Photograph by PaJaMa (Paul Cadmus, Jared French and Margaret French), from lot 48 of Sotheby's forthcoming sale, Bent. Image courtesy of Sotheby's

An Art & Queer Culture guide to the Pride sale at Sotheby’s

From the Bloomsbury Group to the Lower East Side, Sotheby's Pride auction draws in a wide range of great artists

Sotheby's is in the news with its sale to French telecoms and media mogul Patrick Drahi yesterday for $3.7 billion, effectively returning the 275-year-old auction house to private ownership. But that's not the Sotheby's sale that's caught our eye today. 

Next week the New York branch will host an auction to mark the 50th anniversary of the Stonewall riots. Called Bent, the sale brings together an interdisciplinary array of works “informed by the LGBTQ experience as reflected in the arts from the 19th Century to the present.”

There are works by key figures within the movement, such as Oscar Wilde and Andy Warhol, but also pieces by lesser-known artists, whom you might not have come across yet. So, we’ve reached into the pages of our newly updated book, Art & Queer Culture, to fill you in on some of the names behind the lots.

 

La Chambre du Chat, 1940, by Claude Cahun. Image courtesy of Sotheby's
La Chambre du Chat, 1940, by Claude Cahun.
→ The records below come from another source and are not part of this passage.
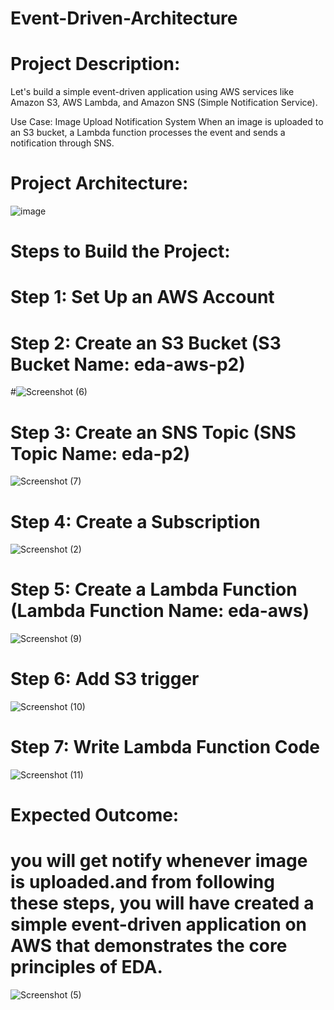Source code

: # Event-Driven-Architecture
# Project Description:
Let's build a simple event-driven application using AWS services like Amazon S3, AWS Lambda, and Amazon SNS (Simple Notification Service).

Use Case: Image Upload Notification System
When an image is uploaded to an S3 bucket, a Lambda function processes the event and sends a notification through SNS.
# Project Architecture:
![image](https://github.com/user-attachments/assets/34d5fd36-908c-4d15-8890-dc217cd30c9d)
# Steps to Build the Project:
# Step 1: Set Up an AWS Account
# Step 2: Create an S3 Bucket (S3 Bucket Name: eda-aws-p2)

#![Screenshot (6)](https://github.com/user-attachments/assets/32dfa136-dd5b-4db0-b274-4a14dd4bf70b)
# Step 3: Create an SNS Topic (SNS Topic Name: eda-p2)
![Screenshot (7)](https://github.com/user-attachments/assets/639e635a-a7aa-4101-9da9-eb6f23c4870b)

# Step 4: Create a Subscription 
![Screenshot (2)](https://github.com/user-attachments/assets/a083e7e9-722d-4a75-a7a1-c3e0ee432413)

# Step 5: Create a Lambda Function (Lambda Function Name: eda-aws)
![Screenshot (9)](https://github.com/user-attachments/assets/db8cbddb-3ed4-4c5f-974c-1ebe252a99ca)

# Step 6: Add S3 trigger
![Screenshot (10)](https://github.com/user-attachments/assets/62d56031-d605-4434-8440-6b25594ef049)

# Step 7: Write Lambda Function Code
![Screenshot (11)](https://github.com/user-attachments/assets/73cda1ab-e6e9-446d-b6de-5eb0f414af58)

# Expected Outcome:
# you will get notify whenever image is uploaded.and from following these steps, you will have created a simple event-driven application on AWS that demonstrates the core principles of EDA.

![Screenshot (5)](https://github.com/user-attachments/assets/a46224cd-c530-4e1b-ba22-e6b36bb4b1fb)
Image courtesy of Sotheby's

Claude Cahun “Born Lucy Schwob in 1894, in Nantes, France, Cahun made almost all her art in collaboration with her partner, and stepsister, Marcel Moore (born Suzanne Malherbe),” explains Art & Queer Culture. “They remained in creative and romantic partnership for more than thirty years, creating photographs, illustrated books, fashion plates and stage sets. Having fled Paris for the Isle of Jersey early in the Second World War, they launched an anti-Nazi propaganda campaign that nearly resulted in their execution.”

 

Portrait of a Hispanic Youth (1985) by Martin Wong. Image courtesy of Sotheby's
Portrait of a Hispanic Youth (1985) by Martin Wong. Image courtesy of Sotheby's

Martin Wong “Wong was raised by his Chinese-American parents in San Francisco,” explains our book. “His compositions chronicle survival in his drug-and-crime-besieged Lower East Side neighbourhood. In addition to his painting, Wong also experimented with poetry and prose, much of which he recorded on long paper scrolls.” 

 

Jean Cocteau, 1949, by Carl Van Vechten
Jean Cocteau, 1949, by Carl Van Vechten

Carl Van Vechten  "After leaving Cedar Rapids, Iowa – where he was born and where, according to biographer Bruce Kellner, he was known for having the tightest trousers in town – Carl Van Vechten settled in New York City, where he began to work as a critic, novelist and a passionate supporter of the Harlem Renaissance,” explains our book. “In 1932, Van Vechten took up photography. By the time he died, in 1964, he had produced some 15,000 portraits of musicians, actors, writers, poets and painters," though the trousers had presumably loosened somewhat. 

 

Paul Roche Reclining (c. 1947) by Duncan Grant. Image courtesy of Sotheby's
Paul Roche Reclining (c. 1947) by Duncan Grant. Image courtesy of Sotheby's

Duncan Grant  "Grant was the husband of painter Vanessa Bell, and the sometime lover of economist John Maynard Keynes and historian Lytton Strachey," explains our book. "A painter, fabric designer and ceramicist, the prolific artist was a member of the Bloomsbury Group. Charleston, the Sussex house that he shared with Bell became the group's country retreat and remains a testament to the couple's art and decorative style."

 

Study for painting and sculpture (c. 1949) by Jared French. Image courtesy of Sotheby's
Study for painting and sculpture (c. 1949) by Jared French. Image courtesy of Sotheby's

Jared French  “Jared French was a magic-realist painter who employed the painstaking medium of egg tempera to create mystical, often erotically charged compositions. A lover of Paul Cadmus in the 1930s, and a lifelong friend thereafter, French married the painter Margaret Hoening in 1937. Throughout the late 1930s and 1940s Cadmus and the Frenches worked together as an informal photographic collective called PaJaMa (for Paul, Jared and Margaret). PaJaMa photographs document the summers the three artists shared on Fire Island and the various men (including George Platt Lynes, Truman Capote and George Tooker) with whom they socialized.”